February 8, 2018 by Jillian Morgan
Three new facilities will be constructed at Canadian Nuclear Laboratories (CNL) Chalk River campus in Renfrew County, Ont.
A new logistics complex, business hub and support facility at the site represent $100 million in new infrastructure, combined with a federal investment of $1.2 billion.
CNL expects the project to create employment opportunities for local trades, suppliers and supporting businesses.
“This is clearly an exciting time for CNL and our employees, but these capital projects will also have a positive impact on our communities, as we look to local businesses and contractors to help us carry out this work,” said Mark Lesinski, president and CEO of CNL.
The business hub aims to create office space for 400 employees.
A new support facility will expand shop space.
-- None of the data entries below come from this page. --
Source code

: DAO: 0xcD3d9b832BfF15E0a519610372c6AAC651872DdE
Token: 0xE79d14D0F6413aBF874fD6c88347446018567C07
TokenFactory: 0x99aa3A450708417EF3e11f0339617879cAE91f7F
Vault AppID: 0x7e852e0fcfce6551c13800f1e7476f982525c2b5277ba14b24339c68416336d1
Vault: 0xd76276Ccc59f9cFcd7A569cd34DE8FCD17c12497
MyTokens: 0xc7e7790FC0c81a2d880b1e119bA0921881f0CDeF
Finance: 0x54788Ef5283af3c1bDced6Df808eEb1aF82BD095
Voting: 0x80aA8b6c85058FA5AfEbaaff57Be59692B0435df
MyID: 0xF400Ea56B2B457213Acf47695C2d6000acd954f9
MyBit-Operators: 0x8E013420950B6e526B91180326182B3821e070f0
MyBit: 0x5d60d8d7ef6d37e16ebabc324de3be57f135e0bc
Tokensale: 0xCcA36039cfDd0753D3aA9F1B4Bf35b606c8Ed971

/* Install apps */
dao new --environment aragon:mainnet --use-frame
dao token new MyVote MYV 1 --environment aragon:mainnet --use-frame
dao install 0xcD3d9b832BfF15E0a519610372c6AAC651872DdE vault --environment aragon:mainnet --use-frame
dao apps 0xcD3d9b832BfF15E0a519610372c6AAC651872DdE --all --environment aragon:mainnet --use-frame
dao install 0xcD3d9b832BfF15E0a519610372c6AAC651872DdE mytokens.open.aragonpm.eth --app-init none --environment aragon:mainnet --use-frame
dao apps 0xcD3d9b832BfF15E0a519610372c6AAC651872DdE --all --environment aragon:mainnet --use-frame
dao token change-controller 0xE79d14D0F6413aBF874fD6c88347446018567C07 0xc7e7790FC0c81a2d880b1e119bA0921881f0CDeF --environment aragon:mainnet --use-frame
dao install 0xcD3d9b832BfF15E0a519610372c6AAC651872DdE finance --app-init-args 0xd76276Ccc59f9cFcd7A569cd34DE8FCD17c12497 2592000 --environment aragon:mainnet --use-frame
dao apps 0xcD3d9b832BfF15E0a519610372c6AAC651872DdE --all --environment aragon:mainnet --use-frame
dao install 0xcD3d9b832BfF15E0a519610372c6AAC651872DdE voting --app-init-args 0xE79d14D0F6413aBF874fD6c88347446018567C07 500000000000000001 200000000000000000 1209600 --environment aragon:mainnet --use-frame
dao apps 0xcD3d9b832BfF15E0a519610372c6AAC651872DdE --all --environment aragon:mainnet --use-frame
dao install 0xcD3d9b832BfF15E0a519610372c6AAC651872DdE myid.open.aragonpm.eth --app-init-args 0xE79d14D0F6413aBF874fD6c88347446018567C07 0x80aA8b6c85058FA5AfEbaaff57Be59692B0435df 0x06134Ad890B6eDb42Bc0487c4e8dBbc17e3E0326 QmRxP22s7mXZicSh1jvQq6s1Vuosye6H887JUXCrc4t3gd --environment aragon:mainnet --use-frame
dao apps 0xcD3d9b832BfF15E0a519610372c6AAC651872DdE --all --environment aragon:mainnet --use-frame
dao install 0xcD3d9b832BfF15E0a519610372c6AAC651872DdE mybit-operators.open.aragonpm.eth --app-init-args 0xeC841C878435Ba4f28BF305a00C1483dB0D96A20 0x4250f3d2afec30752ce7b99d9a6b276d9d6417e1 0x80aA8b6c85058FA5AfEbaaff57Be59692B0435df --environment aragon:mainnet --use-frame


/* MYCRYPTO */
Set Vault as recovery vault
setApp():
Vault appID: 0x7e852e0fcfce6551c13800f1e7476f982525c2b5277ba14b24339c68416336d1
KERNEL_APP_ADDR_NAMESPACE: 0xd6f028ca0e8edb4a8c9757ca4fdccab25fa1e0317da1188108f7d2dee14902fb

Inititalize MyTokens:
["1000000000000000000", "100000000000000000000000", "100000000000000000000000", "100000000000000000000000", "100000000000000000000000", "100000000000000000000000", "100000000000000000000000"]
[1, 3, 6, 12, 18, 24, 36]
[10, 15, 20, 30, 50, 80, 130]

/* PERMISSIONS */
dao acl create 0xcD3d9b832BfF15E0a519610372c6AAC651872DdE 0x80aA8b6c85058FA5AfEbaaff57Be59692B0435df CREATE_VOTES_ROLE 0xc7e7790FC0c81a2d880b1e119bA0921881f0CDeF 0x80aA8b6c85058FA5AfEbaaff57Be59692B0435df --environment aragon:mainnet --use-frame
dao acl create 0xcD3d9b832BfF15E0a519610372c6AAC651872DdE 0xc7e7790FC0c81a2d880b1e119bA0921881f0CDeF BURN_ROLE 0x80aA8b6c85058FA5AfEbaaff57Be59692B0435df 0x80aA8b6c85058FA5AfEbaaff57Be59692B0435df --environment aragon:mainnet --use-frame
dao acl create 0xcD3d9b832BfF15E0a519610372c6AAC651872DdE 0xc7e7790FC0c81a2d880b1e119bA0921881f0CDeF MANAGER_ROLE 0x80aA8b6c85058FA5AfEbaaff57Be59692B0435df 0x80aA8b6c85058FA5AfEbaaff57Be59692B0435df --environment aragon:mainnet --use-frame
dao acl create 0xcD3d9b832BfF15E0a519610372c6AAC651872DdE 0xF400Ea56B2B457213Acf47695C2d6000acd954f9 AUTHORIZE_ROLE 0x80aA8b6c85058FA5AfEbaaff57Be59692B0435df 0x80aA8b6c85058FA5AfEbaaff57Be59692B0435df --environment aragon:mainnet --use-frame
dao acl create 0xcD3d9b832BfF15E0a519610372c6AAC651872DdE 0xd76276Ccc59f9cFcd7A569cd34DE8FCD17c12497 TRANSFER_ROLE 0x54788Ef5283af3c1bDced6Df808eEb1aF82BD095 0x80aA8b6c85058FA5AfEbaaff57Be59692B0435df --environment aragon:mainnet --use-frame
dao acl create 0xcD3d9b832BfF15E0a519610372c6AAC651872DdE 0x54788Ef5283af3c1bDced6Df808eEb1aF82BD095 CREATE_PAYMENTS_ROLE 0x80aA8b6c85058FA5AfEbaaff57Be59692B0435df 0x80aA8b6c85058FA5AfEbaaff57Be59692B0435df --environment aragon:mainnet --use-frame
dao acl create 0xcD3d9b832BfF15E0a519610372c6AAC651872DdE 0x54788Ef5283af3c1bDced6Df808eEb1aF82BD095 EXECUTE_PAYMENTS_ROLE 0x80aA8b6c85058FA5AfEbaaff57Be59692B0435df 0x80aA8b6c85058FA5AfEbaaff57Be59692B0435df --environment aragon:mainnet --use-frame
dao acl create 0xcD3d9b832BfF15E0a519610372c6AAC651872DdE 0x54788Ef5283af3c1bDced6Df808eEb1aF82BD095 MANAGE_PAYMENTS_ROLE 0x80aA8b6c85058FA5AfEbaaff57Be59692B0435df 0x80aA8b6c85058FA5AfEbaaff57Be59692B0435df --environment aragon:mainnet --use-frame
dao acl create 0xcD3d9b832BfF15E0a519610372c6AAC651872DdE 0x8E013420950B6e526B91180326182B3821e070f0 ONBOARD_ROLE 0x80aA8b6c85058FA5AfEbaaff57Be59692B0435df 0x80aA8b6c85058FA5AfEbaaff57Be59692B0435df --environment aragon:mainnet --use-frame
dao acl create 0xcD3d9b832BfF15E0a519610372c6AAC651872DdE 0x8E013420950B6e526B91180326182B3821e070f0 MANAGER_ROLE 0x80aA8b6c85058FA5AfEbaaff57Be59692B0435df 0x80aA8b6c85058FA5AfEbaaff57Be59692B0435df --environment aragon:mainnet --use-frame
It will also contain storage facilities and offices intended to streamline maintenance and manufacturing activities.
The logistics and warehouse building aims to offer employees timely access to products and services. It will also serve as a security checkpoint, including new guardhouses, meeting rooms and support facilities.
Construction of the new facilities builds on recent changes to the campus. In 2015, CNL launched its $55 million hydrogen laboratory complex. The $100 million Harriet Brooks Building, a materials science laboratory, opened in October 2016.
The laboratory also hopes to soon commission its $40 million commercial services facility, Tritium Laboratory.
Over $90 million has been dedicated to four major infrastructure projects on the campus to see new domestic water and natural gas services, a sanitary sewage treatment facility and a storm water management system.
Design work is also underway on CNL’s Advanced Nuclear Materials Research Centre, intended for research in the fields of nuclear energy, health, small modular reactors, and advanced fuels.
“Our ambitious vision for Chalk River is becoming reality,” said Ted Preisig, vice-president of Capital Projects at CNL. “We believe that CNL will serve as a global hub for nuclear science.”